BEGIN GIVEN DATA

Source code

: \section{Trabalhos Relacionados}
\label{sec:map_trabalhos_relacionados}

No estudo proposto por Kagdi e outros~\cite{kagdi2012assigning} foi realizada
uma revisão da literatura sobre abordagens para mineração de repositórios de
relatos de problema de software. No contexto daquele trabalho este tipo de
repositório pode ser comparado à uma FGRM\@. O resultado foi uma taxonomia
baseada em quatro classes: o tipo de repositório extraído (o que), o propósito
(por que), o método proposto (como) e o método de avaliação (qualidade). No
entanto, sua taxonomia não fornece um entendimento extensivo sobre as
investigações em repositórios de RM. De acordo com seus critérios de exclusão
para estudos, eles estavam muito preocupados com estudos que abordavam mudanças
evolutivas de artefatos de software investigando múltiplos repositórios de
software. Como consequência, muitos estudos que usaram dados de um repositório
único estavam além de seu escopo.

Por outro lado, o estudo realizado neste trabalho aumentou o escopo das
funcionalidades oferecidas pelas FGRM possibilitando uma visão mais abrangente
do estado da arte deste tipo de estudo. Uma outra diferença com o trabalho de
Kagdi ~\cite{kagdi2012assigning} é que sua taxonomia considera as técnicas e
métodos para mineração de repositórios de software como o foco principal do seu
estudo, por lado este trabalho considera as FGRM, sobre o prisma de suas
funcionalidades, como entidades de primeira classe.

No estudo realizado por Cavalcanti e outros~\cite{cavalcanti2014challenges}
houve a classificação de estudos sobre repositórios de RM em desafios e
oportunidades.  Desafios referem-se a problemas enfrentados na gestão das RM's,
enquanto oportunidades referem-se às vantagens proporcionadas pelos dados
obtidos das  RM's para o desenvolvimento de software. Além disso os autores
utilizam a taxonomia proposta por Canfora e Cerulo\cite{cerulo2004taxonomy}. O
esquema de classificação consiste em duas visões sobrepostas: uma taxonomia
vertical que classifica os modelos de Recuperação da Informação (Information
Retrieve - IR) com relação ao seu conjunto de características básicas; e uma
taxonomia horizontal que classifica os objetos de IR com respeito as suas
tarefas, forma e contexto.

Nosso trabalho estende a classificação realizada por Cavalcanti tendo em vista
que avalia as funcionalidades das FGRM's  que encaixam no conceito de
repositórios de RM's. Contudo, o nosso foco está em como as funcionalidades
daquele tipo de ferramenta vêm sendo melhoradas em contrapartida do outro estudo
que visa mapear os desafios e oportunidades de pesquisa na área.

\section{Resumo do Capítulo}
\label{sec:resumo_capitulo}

END GIVEN DATA

» **WORK INSTRUCTION**
Write out all the records above again, exactly as they stand.

» **FINAL ANSWER**
Source code

: \section{Trabalhos Relacionados}
\label{sec:map_trabalhos_relacionados}

No estudo proposto por Kagdi e outros~\cite{kagdi2012assigning} foi realizada
uma revisão da literatura sobre abordagens para mineração de repositórios de
relatos de problema de software. No contexto daquele trabalho este tipo de
repositório pode ser comparado à uma FGRM\@. O resultado foi uma taxonomia
baseada em quatro classes: o tipo de repositório extraído (o que), o propósito
(por que), o método proposto (como) e o método de avaliação (qualidade). No
entanto, sua taxonomia não fornece um entendimento extensivo sobre as
investigações em repositórios de RM. De acordo com seus critérios de exclusão
para estudos, eles estavam muito preocupados com estudos que abordavam mudanças
evolutivas de artefatos de software investigando múltiplos repositórios de
software. Como consequência, muitos estudos que usaram dados de um repositório
único estavam além de seu escopo.

Por outro lado, o estudo realizado neste trabalho aumentou o escopo das
funcionalidades oferecidas pelas FGRM possibilitando uma visão mais abrangente
do estado da arte deste tipo de estudo. Uma outra diferença com o trabalho de
Kagdi ~\cite{kagdi2012assigning} é que sua taxonomia considera as técnicas e
métodos para mineração de repositórios de software como o foco principal do seu
estudo, por lado este trabalho considera as FGRM, sobre o prisma de suas
funcionalidades, como entidades de primeira classe.

No estudo realizado por Cavalcanti e outros~\cite{cavalcanti2014challenges}
houve a classificação de estudos sobre repositórios de RM em desafios e
oportunidades.  Desafios referem-se a problemas enfrentados na gestão das RM's,
enquanto oportunidades referem-se às vantagens proporcionadas pelos dados
obtidos das  RM's para o desenvolvimento de software. Além disso os autores
utilizam a taxonomia proposta por Canfora e Cerulo\cite{cerulo2004taxonomy}. O
esquema de classificação consiste em duas visões sobrepostas: uma taxonomia
vertical que classifica os modelos de Recuperação da Informação (Information
Retrieve - IR) com relação ao seu conjunto de características básicas; e uma
taxonomia horizontal que classifica os objetos de IR com respeito as suas
tarefas, forma e contexto.

Nosso trabalho estende a classificação realizada por Cavalcanti tendo em vista
que avalia as funcionalidades das FGRM's  que encaixam no conceito de
repositórios de RM's. Contudo, o nosso foco está em como as funcionalidades
daquele tipo de ferramenta vêm sendo melhoradas em contrapartida do outro estudo
que visa mapear os desafios e oportunidades de pesquisa na área.

\section{Resumo do Capítulo}
\label{sec:resumo_capitulo}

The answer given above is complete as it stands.